Buyouts “are on fire,” with leverage levels approaching pre-crisis volumes, said Maria Boyazny, founder and CEO of private equity firm MB Global Partners, speaking on a panel Wednesday at the Milken Institute Global Conference in Beverly Hills, Calif.
“Institutional memory has been very short,” Ms. Boyazny said. Leverage is on the rise, and deals are getting riskier, she said.
Ms. Boyazny said roughly 80% of her firm's $500 million in assets under management is aimed at investing in special situations, including so-called loan-to-own that invest in company debt in order to eventually own the company.
The panel — “The Road Less Traveled: Investing in Special Situations” — was moderated by Julian Salisbury, head of the global special situations group at Goldman Sachs Asset Management, and the conversation also turned to infrastructure.
Panel member Justin Chang, senior partner at real estate firm Colony NorthStar, recounted that in conversations he had at the conference with Transportation Secretary Elaine Chao, a conference speaker, Ms. Chao said the Trump administration wants to reduce the time it takes to get approvals for new infrastructure projects to two years from 10 years.
Mr. Chang said there's no shortage of capital to invest in U.S. infrastructure from U.S. and non-U.S. investors. “There just isn't enough deal flow,” he said. “The new administration recognizes that.”
It will be the private sector and not the government that will fill U.S. infrastructure needs, Mr. Chang said.

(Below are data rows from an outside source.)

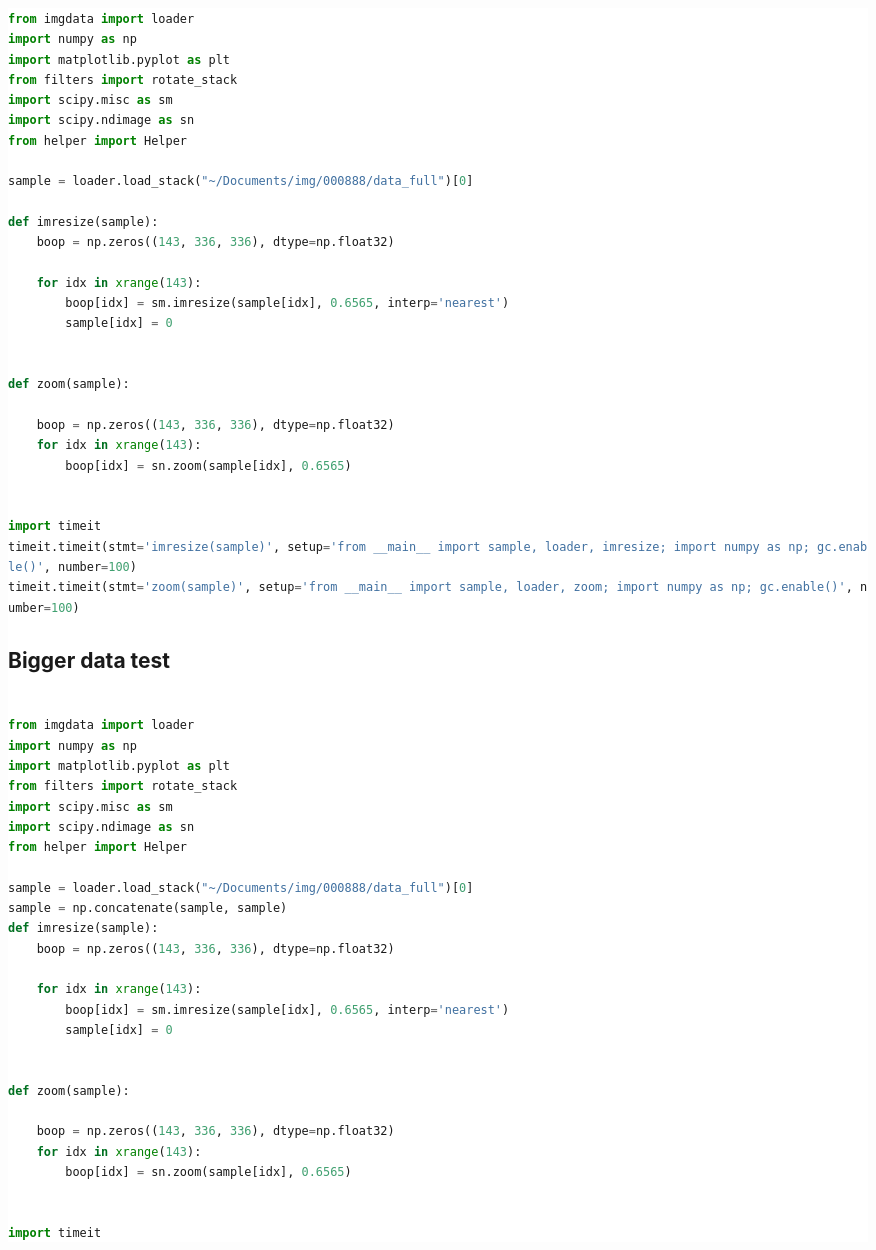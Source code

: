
 ```python
from imgdata import loader
import numpy as np
import matplotlib.pyplot as plt
from filters import rotate_stack
import scipy.misc as sm
import scipy.ndimage as sn
from helper import Helper

sample = loader.load_stack("~/Documents/img/000888/data_full")[0]

def imresize(sample):
    boop = np.zeros((143, 336, 336), dtype=np.float32)
    
    for idx in xrange(143):
        boop[idx] = sm.imresize(sample[idx], 0.6565, interp='nearest')
        sample[idx] = 0


def zoom(sample):
    
    boop = np.zeros((143, 336, 336), dtype=np.float32)
    for idx in xrange(143):
        boop[idx] = sn.zoom(sample[idx], 0.6565)


import timeit
timeit.timeit(stmt='imresize(sample)', setup='from __main__ import sample, loader, imresize; import numpy as np; gc.enable()', number=100)
timeit.timeit(stmt='zoom(sample)', setup='from __main__ import sample, loader, zoom; import numpy as np; gc.enable()', number=100)
```

## Bigger data test
```python

from imgdata import loader
import numpy as np
import matplotlib.pyplot as plt
from filters import rotate_stack
import scipy.misc as sm
import scipy.ndimage as sn
from helper import Helper

sample = loader.load_stack("~/Documents/img/000888/data_full")[0]
sample = np.concatenate(sample, sample)
def imresize(sample):
    boop = np.zeros((143, 336, 336), dtype=np.float32)
    
    for idx in xrange(143):
        boop[idx] = sm.imresize(sample[idx], 0.6565, interp='nearest')
        sample[idx] = 0


def zoom(sample):
    
    boop = np.zeros((143, 336, 336), dtype=np.float32)
    for idx in xrange(143):
        boop[idx] = sn.zoom(sample[idx], 0.6565)


import timeit
```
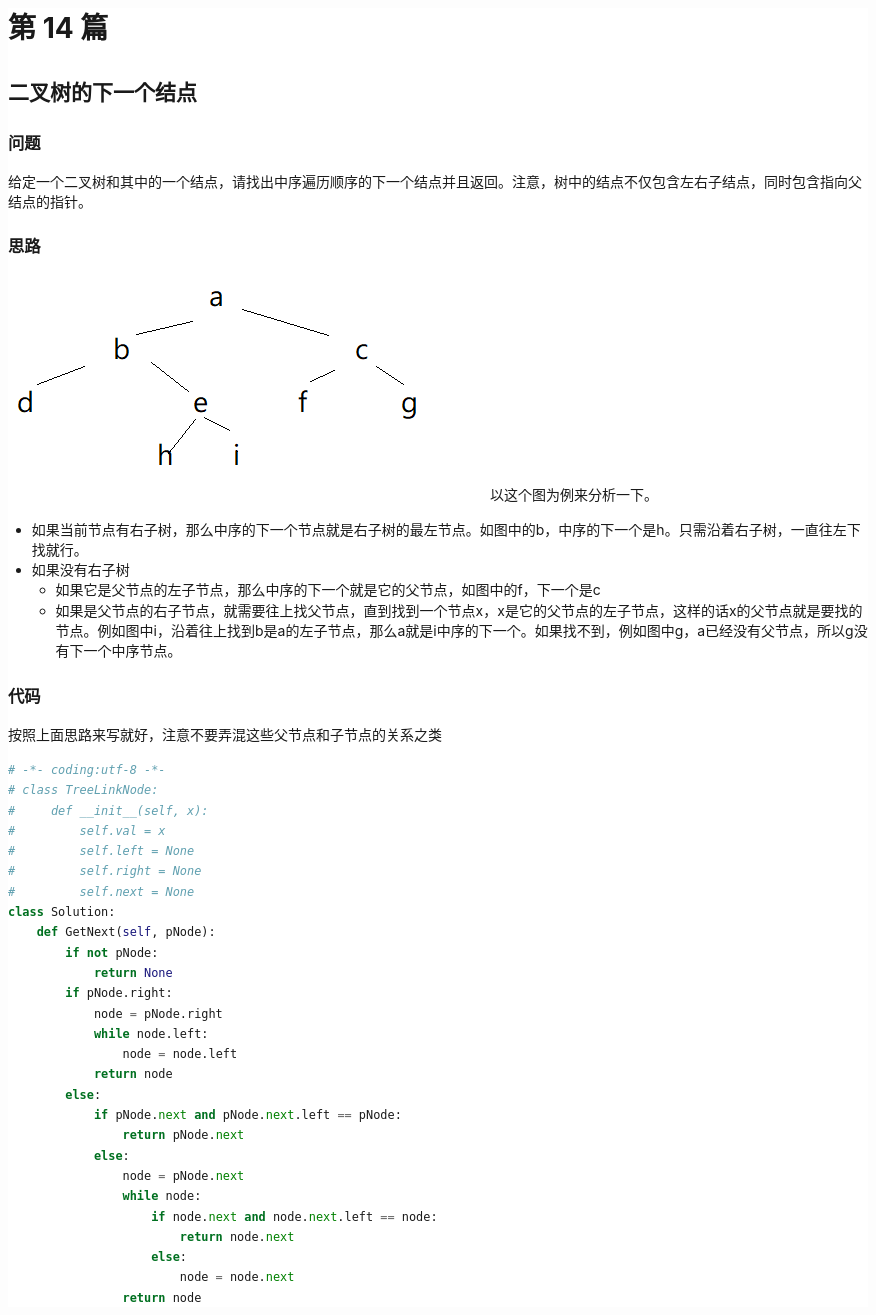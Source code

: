 # 第 14 篇

## 二叉树的下一个结点

### 问题
给定一个二叉树和其中的一个结点，请找出中序遍历顺序的下一个结点并且返回。注意，树中的结点不仅包含左右子结点，同时包含指向父结点的指针。

### 思路
![](./images/dea686ac-ca29-11e8-8843-fa163e7a698c.png)
以这个图为例来分析一下。

- 如果当前节点有右子树，那么中序的下一个节点就是右子树的最左节点。如图中的b，中序的下一个是h。只需沿着右子树，一直往左下找就行。
- 如果没有右子树
	- 如果它是父节点的左子节点，那么中序的下一个就是它的父节点，如图中的f，下一个是c
	- 如果是父节点的右子节点，就需要往上找父节点，直到找到一个节点x，x是它的父节点的左子节点，这样的话x的父节点就是要找的节点。例如图中i，沿着往上找到b是a的左子节点，那么a就是i中序的下一个。如果找不到，例如图中g，a已经没有父节点，所以g没有下一个中序节点。

### 代码
按照上面思路来写就好，注意不要弄混这些父节点和子节点的关系之类
```python
# -*- coding:utf-8 -*-
# class TreeLinkNode:
#     def __init__(self, x):
#         self.val = x
#         self.left = None
#         self.right = None
#         self.next = None
class Solution:
    def GetNext(self, pNode):
        if not pNode:
            return None
        if pNode.right:
            node = pNode.right
            while node.left:
                node = node.left
            return node
        else:
            if pNode.next and pNode.next.left == pNode:
                return pNode.next
            else:
                node = pNode.next
                while node:
                    if node.next and node.next.left == node:
                        return node.next
                    else:
                        node = node.next
                return node
```
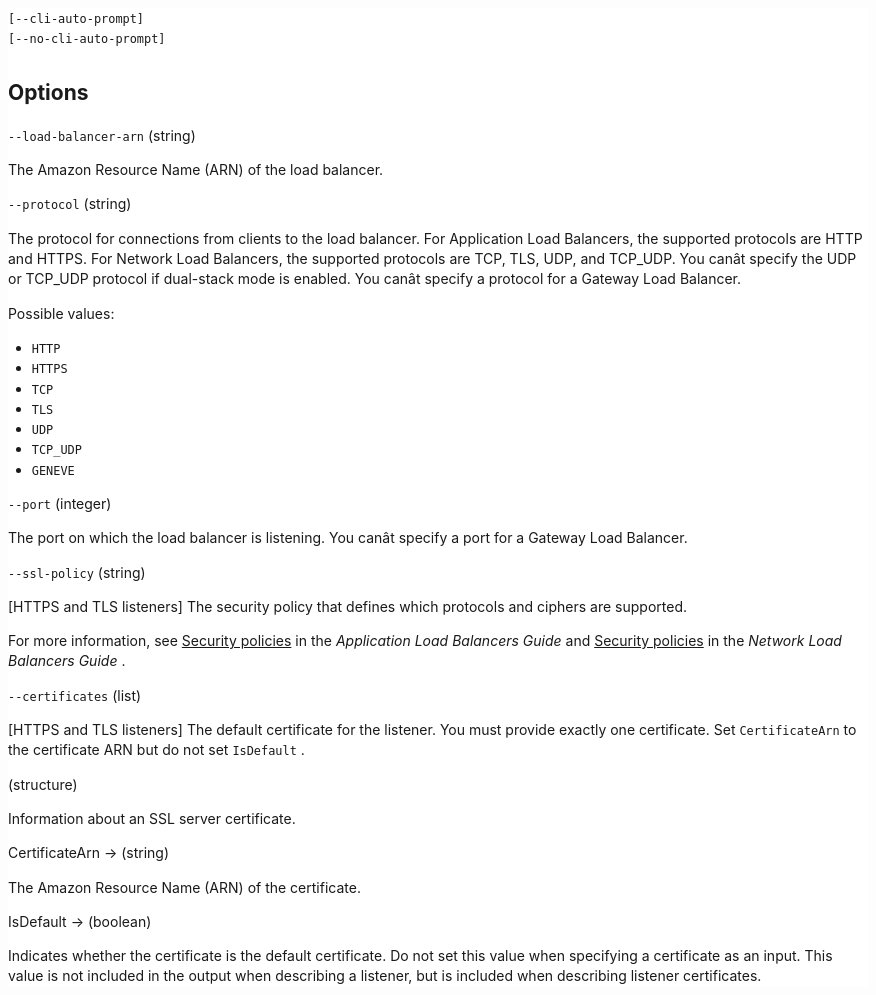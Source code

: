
 ```
[--cli-auto-prompt]
[--no-cli-auto-prompt]
```

## Options

`--load-balancer-arn` (string)

The Amazon Resource Name (ARN) of the load balancer.

`--protocol` (string)

The protocol for connections from clients to the load balancer. For Application Load Balancers, the supported protocols are HTTP and HTTPS. For Network Load Balancers, the supported protocols are TCP, TLS, UDP, and TCP_UDP. You canât specify the UDP or TCP_UDP protocol if dual-stack mode is enabled. You canât specify a protocol for a Gateway Load Balancer.

Possible values:

- `HTTP`
- `HTTPS`
- `TCP`
- `TLS`
- `UDP`
- `TCP_UDP`
- `GENEVE`

`--port` (integer)

The port on which the load balancer is listening. You canât specify a port for a Gateway Load Balancer.

`--ssl-policy` (string)

[HTTPS and TLS listeners] The security policy that defines which protocols and ciphers are supported.

For more information, see [Security policies](https://docs.aws.amazon.com/elasticloadbalancing/latest/application/create-https-listener.html#describe-ssl-policies) in the *Application Load Balancers Guide* and [Security policies](https://docs.aws.amazon.com/elasticloadbalancing/latest/network/create-tls-listener.html#describe-ssl-policies) in the *Network Load Balancers Guide* .

`--certificates` (list)

[HTTPS and TLS listeners] The default certificate for the listener. You must provide exactly one certificate. Set `CertificateArn` to the certificate ARN but do not set `IsDefault` .

(structure)

Information about an SSL server certificate.

CertificateArn -> (string)

The Amazon Resource Name (ARN) of the certificate.

IsDefault -> (boolean)

Indicates whether the certificate is the default certificate. Do not set this value when specifying a certificate as an input. This value is not included in the output when describing a listener, but is included when describing listener certificates.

Colony NorthStar is currently expanding its infrastructure business. The firm is focusing on technology and data-related sectors such as telecommunications and fiber networks. Ms. Boyazny said it is important to involve institutional investors such as pension funds and sovereign wealth funds that are long-term investors “that certainly do not need the capital back for years or even decades.”
“The duration of the (infrastructure) deal needs to match the size opportunity,” Ms. Boyazny said.